Added: mahout/trunk/examples/src/test/java/org/apache/mahout/classifier/sgd/LogisticModelParametersTest.java
URL: http://svn.apache.org/viewvc/mahout/trunk/examples/src/test/java/org/apache/mahout/classifier/sgd/LogisticModelParametersTest.java?rev=978948&view=auto
==============================================================================
--- mahout/trunk/examples/src/test/java/org/apache/mahout/classifier/sgd/LogisticModelParametersTest.java (added)

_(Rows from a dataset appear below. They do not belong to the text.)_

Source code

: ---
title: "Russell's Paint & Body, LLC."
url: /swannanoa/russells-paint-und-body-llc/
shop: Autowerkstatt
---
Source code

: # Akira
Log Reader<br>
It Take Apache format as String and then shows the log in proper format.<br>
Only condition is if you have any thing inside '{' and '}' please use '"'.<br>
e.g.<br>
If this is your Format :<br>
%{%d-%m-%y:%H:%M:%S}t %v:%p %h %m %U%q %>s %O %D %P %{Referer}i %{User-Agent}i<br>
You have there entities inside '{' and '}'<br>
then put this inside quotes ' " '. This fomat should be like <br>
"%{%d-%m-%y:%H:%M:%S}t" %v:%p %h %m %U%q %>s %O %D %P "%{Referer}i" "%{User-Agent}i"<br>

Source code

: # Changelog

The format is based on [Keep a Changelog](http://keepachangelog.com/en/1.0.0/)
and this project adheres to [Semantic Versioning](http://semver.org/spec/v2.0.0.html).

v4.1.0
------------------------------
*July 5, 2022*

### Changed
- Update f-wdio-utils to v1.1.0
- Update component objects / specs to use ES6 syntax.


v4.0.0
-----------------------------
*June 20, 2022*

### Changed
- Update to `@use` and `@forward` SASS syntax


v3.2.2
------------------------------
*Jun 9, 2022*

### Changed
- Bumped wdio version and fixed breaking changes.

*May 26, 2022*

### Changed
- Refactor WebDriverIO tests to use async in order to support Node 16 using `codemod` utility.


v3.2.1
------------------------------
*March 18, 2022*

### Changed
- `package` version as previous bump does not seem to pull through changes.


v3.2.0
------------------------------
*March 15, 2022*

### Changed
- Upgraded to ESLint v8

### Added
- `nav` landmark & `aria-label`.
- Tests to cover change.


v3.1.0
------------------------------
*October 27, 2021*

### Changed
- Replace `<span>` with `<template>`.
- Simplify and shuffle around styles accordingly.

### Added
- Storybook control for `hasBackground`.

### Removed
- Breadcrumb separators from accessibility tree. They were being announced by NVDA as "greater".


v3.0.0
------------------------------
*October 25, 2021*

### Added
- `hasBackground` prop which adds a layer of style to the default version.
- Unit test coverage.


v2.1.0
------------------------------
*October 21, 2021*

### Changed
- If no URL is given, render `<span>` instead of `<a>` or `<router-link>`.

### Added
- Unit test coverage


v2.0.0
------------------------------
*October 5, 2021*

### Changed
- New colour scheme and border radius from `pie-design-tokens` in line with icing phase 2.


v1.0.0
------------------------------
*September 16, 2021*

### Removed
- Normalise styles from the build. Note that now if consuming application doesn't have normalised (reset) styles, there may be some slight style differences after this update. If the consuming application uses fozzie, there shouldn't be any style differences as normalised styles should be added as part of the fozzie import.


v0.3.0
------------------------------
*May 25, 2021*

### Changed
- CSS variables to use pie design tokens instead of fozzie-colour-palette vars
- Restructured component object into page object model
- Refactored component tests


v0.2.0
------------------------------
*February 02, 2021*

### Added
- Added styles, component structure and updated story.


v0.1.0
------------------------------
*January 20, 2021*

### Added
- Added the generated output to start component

+++ mahout/trunk/examples/src/test/java/org/apache/mahout/classifier/sgd/LogisticModelParametersTest.java Sat Jul 24 23:38:28 2010
@@ -0,0 +1,188 @@
+/*
+ * Licensed to the Apache Software Foundation (ASF) under one or more
+ * contributor license agreements.  See the NOTICE file distributed with
+ * this work for additional information regarding copyright ownership.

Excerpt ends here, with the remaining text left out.